I thus relieved myself, at least for now, of the demands of intensive cattle husbandry – a ‘NEPA’ that is never forthcoming, a cake that is too expensive, pastures that are vulnerable to arson, daily pen cleaning that required labour, hay collection that required a tractor and its driver, etc. But gone with it is the joy of living in the company of the animals which accorded me many interpretations of human behaviour, especially aggression, friendship and acquaintance, territoriality, nutrition, growth, politics and reproductive behaviour. In all these and many more, the cattle told me that they behave just like humans and humans behave just like them. Since then, I had no qualms appreciating the animal in us. One area where the cattle excelled humans, however, is that they are grateful animals.

Now the cows are milked in the bush, kilometres away from home and the milk is brought here for processing. The market continues to sustain the cows while my profit largely comes from the increasing number of the herd, which still gives sufficient bulls to slaughter and an almost equal number of young cows that will in turn join their mothers in producing more heads. The only difference is time. While the Frisian crosses with intensive care would mature for slaughter or mounting in just a year, the local breeds, which graze freely in the bush, will require at least three years to start mounting and four years to mature for the slaughter house. If I am patient, I will still make the same money after the initial waiting period of three years with little effort and minimum risk.

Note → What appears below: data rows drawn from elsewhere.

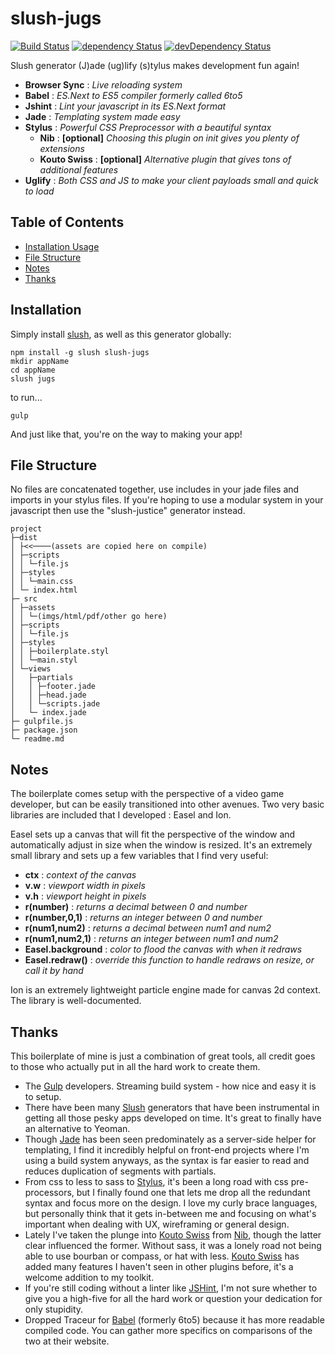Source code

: # slush-jugs

[![Build Status](https://travis-ci.org/NathanielInman/slush-jugs.svg?branch=master)](https://travis-ci.org/NathanielInman/slush-jugs) [![dependency Status](https://david-dm.org/NathanielInman/slush-jugs/status.svg?style=flat)](https://david-dm.org/NathanielInman/slush-jugs) [![devDependency Status](https://david-dm.org/NathanielInman/slush-jugs/dev-status.svg?style=flat)](https://david-dm.org/NathanielInman/slush-jugs#info=devDependencies)

Slush generator (J)ade (ug)lify (s)tylus makes development fun again!

- **Browser Sync** : *Live reloading system*
- **Babel** : *ES.Next to ES5 compiler formerly called 6to5*
- **Jshint** : *Lint your javascript in its ES.Next format*
- **Jade** : *Templating system made easy*
- **Stylus** : *Powerful CSS Preprocessor with a beautiful syntax*
  - **Nib** : **[optional]** *Choosing this plugin on init gives you plenty of extensions*
  - **Kouto Swiss** : **[optional]** *Alternative plugin that gives tons of additional features*
- **Uglify** : *Both CSS and JS to make your client payloads small and quick to load*

## Table of Contents

* [Installation Usage](#installation)
* [File Structure](#file-structure)
* [Notes](#notes)
* [Thanks](#thanks)

## Installation

Simply install [slush][2], as well as this generator globally:

```
npm install -g slush slush-jugs
mkdir appName
cd appName
slush jugs
```

to run...

```
gulp
```

And just like that, you're on the way to making your app!

## File Structure

No files are concatenated together, use includes in your jade files and
imports in your stylus files. If you're hoping to use a modular system in
your javascript then use the "slush-justice" generator instead.

```
project
├─dist
│ ├<<────(assets are copied here on compile)
│ ├─scripts
│ │ └─file.js
│ ├─styles
│ │ └─main.css
│ └─ index.html
├─ src
│ ├─assets
│ │ └─(imgs/html/pdf/other go here)
│ ├─scripts
│ │ └─file.js
│ ├─styles
│ │ ├─boilerplate.styl
│ │ └─main.styl
│ └─views
│   ├─partials
│   │ ├─footer.jade
│   │ ├─head.jade
│   │ └─scripts.jade
│   └─ index.jade
├─ gulpfile.js
├─ package.json
└─ readme.md
```

## Notes

The boilerplate comes setup with the perspective of a video game developer, but
can be easily transitioned into other avenues. Two very basic libraries are included
that I developed : Easel and Ion.

Easel sets up a canvas that will fit the perspective of the window
and automatically adjust in size when the window is resized. It's an extremely small
library and sets up a few variables that I find very useful:

* **ctx** : *context of the canvas*
* **v.w** : *viewport width in pixels*
* **v.h** : *viewport height in pixels*
* **r(number)** : *returns a decimal between 0 and number*
* **r(number,0,1)** : *returns an integer between 0 and number*
* **r(num1,num2)** : *returns a decimal between num1 and num2*
* **r(num1,num2,1)** : *returns an integer between num1 and num2*
* **Easel.background** : *color to flood the canvas with when it redraws*
* **Easel.redraw()** : *override this function to handle redraws on resize, or call it by hand*

Ion is an extremely lightweight particle engine made for canvas 2d context. The
library is well-documented.

## Thanks

This boilerplate of mine is just a combination of great tools, all credit goes to
those who actually put in all the hard work to create them.

- The [Gulp][1] developers. Streaming build system - how nice and easy it is to setup.
- There have been many [Slush][2] generators that have been instrumental in getting
  all those pesky apps developed on time. It's great to finally have an alternative
  to Yeoman.
- Though [Jade][3] has been seen predominately as a server-side helper for templating,
  I find it incredibly helpful on front-end projects where I'm using a build system
  anyways, as the syntax is far easier to read and reduces duplication of segments with
  partials.
- From css to less to sass to [Stylus][4], it's been a long road with css pre-processors,
  but I finally found one that lets me drop all the redundant syntax and focus more on the
  design. I love my curly brace languages, but personally think that it gets in-between
  me and focusing on what's important when dealing with UX, wireframing or general
  design.
- Lately I've taken the plunge into [Kouto Swiss][5] from [Nib][6], though the latter
  clear influenced the former. Without sass, it was a lonely road not being able to use
  bourban or compass, or hat with less. [Kouto Swiss][5] has added many features I haven't
  seen in other plugins before, it's a welcome addition to my toolkit.
- If you're still coding without a linter like [JSHint][7], I'm not sure whether to
  give you a high-five for all the hard work or question your dedication for only
  stupidity.
- Dropped Traceur for [Babel][8] (formerly 6to5) because it has more readable compiled
  code. You can gather more specifics on comparisons of the two at their website.

[1]:https://github.com/gulpjs/gulp
[2]:https://github.com/slushjs/slush
[3]:https://github.com/jadejs/jade
[4]:https://github.com/learnboost/stylus
[5]:https://github.com/krkn/kouto-swiss
[6]:https://github.com/tj/nib
[7]:https://github.com/jshint/jshint
[8]:https://github.com/babel/babel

Is this experience a triumph of tradition over modernity? I think yes, it is. Until our power supply improves and the poverty in our midst becomes substantially alleviated, the traditional form of cattle grazing is the most economically viable in the country. It has met the beef requirements of the nation for centuries. Someone may argue that some ex-this and ex-that have done it successfully. Well, I am not privy to the account books of their farms. However, if you are not another ex, you better assume that in those farms there is something more than meets the eye. My experience is almost similar to that of Magaji Danbatta, whose farm I visited in 2003 when he was almost about to give up the business of animal husbandry entirely. I am not giving up mine, though.

The conclusion here is simple: In Nigeria, it will take some time before modernity takes over tradition especially in animal husbandry. If my father were alive, he would have attempted to prevent my experimentation with modern methods because he has had many such failures before. He once told me in a pessimistic tone that they have tried various things before. All the same, I have no regrets. Experience is a good lesson. Take my advice. Play it safe. Practice it natural.